Early on I came across a poem by Jean Ingelow called 'Regret'. In particular, four lines have remained as memorised wisdom which at different times in my life has provided a way to understand, and if not understand then to accept, and try to learn from, those experiences that cast a shadow over everything else.
I find myself going back to those lines in the aftermath of sudden bereavement and the raw immediacy of grief following our daughter Aileen's death. They can sound trite and more like timid wishful thinking. They may seem less than honest about the bewildered sorrow and gnawing regrets when someone we love as dear as life itself dies, and is now beyond further words of love, comfort, explanation or apology. But here they are:
For life is one, and in its warp and woof
There runs a thread of gold that glitters fair;
And sometimes in the pattern shows most sweet
Where there are sombre colours.
Now I've designed and worked tapestries for years. And sometimes they have been born out of life crises and they became a way of creating brief interludes of equilibrium. You know you're stressed when the thread is pulled too tight; and the discipline of counting cotton strands, and mixing tone and colour requires an attentiveness that gives the mind a break from more painful realities.
So those words describe an image that has serious and persuasive power for me, especially those times when my own life tapestry has had to be worked with sombre colours. In the overwhelming sense of loss and disorientation that befalls us with the death of someone we have loved as life of our life, it is hard to see any light, and no thread of gold is either apparent or seems even appropriate. For grief compels and requires of each of us our personal encounter with the reality of who and what we have lost...a journey the Psalmist calls "the valley of the shadow of death."

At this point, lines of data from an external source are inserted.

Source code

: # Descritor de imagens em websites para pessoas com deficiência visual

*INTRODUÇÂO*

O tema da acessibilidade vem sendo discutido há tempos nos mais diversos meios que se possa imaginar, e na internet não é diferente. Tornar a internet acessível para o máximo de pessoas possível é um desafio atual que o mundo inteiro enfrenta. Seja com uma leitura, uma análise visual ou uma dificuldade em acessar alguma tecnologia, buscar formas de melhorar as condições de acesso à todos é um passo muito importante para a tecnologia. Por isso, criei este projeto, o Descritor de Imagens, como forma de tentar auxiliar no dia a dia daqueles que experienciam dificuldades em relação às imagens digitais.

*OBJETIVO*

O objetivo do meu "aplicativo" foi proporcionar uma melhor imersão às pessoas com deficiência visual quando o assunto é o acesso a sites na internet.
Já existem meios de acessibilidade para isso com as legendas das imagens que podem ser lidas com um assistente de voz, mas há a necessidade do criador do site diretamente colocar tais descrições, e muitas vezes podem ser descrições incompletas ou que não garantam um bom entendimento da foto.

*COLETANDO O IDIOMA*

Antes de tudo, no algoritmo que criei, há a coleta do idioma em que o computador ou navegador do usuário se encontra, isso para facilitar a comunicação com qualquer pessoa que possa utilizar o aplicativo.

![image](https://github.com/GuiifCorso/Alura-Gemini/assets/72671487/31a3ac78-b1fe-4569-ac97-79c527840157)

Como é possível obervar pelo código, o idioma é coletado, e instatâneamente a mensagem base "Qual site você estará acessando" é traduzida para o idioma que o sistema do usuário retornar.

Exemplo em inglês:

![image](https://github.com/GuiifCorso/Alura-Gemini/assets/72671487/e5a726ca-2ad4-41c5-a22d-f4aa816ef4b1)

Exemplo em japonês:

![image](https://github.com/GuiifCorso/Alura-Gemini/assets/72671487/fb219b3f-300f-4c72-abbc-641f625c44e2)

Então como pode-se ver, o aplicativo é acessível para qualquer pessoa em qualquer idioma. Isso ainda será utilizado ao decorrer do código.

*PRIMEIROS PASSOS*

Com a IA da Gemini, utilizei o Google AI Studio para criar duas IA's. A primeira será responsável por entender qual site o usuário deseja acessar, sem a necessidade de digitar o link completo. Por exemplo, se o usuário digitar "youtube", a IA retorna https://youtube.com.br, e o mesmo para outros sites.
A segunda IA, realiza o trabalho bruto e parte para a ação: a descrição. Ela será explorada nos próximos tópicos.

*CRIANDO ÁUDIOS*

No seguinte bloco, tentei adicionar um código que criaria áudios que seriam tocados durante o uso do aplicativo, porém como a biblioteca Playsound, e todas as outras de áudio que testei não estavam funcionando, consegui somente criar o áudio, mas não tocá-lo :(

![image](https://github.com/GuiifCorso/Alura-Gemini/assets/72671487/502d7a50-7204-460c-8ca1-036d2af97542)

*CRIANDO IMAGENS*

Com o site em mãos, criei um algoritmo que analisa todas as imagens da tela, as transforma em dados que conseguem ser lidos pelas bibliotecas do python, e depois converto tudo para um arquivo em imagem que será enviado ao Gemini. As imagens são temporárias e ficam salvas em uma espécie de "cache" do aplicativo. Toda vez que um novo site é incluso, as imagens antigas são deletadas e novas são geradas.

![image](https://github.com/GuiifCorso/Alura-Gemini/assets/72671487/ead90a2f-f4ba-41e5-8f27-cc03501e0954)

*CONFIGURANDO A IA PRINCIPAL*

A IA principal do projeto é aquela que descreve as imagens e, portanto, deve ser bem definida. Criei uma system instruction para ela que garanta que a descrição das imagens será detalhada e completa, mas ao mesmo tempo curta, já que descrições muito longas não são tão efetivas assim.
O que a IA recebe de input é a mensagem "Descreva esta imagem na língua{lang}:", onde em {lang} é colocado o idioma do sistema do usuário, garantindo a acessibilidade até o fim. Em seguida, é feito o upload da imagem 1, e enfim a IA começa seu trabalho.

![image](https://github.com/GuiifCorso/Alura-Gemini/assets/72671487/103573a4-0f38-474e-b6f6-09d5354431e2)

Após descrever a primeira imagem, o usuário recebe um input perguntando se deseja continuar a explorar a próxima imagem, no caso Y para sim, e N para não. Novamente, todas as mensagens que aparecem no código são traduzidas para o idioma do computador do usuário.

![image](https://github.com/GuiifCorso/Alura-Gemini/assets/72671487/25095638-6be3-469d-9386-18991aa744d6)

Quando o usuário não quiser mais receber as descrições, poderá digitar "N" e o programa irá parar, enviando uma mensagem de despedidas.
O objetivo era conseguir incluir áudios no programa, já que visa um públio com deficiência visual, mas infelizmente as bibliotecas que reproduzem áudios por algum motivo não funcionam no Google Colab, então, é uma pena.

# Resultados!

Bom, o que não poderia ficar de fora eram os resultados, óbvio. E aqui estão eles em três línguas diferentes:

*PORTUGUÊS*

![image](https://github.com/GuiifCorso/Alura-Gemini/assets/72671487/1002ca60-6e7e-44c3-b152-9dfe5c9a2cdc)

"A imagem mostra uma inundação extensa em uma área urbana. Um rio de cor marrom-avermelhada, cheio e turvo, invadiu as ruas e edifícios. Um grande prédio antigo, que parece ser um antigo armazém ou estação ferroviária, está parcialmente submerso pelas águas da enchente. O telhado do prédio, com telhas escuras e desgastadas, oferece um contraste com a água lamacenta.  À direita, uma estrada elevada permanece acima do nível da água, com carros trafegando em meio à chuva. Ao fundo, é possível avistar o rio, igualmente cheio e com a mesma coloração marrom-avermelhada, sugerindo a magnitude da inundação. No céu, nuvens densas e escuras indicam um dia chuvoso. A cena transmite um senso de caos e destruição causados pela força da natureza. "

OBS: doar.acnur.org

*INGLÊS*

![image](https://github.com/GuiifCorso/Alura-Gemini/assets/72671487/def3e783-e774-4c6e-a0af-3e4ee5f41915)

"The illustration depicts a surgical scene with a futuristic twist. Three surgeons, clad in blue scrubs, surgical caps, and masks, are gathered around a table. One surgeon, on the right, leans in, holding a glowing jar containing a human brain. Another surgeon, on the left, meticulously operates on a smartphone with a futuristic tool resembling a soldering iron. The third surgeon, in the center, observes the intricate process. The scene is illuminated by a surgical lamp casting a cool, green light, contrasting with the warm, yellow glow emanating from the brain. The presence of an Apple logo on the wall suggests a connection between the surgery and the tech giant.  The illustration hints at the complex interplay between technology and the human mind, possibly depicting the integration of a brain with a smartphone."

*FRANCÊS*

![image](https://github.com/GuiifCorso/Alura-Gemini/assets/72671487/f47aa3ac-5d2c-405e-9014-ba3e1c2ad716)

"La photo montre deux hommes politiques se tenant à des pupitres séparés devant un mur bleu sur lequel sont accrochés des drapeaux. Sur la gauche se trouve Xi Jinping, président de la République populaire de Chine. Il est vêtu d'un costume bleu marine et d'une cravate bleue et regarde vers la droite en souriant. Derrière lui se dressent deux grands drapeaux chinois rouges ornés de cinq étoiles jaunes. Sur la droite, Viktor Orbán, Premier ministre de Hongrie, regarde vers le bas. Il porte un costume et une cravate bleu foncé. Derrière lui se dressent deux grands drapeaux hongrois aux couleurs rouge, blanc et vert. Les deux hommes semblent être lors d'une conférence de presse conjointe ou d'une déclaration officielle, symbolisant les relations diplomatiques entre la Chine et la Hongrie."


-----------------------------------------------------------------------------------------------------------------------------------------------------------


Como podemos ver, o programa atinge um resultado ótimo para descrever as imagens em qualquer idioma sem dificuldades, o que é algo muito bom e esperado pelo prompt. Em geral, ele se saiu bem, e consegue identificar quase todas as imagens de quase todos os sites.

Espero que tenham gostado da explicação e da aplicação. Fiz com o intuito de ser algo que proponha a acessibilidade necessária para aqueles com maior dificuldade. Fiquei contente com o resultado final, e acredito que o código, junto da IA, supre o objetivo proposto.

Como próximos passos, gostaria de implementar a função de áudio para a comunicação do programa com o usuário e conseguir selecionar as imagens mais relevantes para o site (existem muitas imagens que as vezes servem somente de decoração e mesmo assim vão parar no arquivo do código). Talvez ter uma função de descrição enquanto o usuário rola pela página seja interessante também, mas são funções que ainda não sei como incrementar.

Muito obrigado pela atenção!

And yet. As a Christian I believe in that thread of gold. As a looked for pencil line of light along the horizon of the long night; as a seed of hope planted in the deep and dark soil of Calvary, awaiting resurrection; as one whose life is a following faithfully after Jesus, believing his words about resurrection and life, the peace only God can give, the love that never lets go, the forgiveness that never turns away. Or that thread of gold glimpsed in the ordinary yet extraordinary kindness and prayers and companionship of those who have come close to share the sorrow and whose love glitters in our darkness. Threads of gold, woven through sombre colours.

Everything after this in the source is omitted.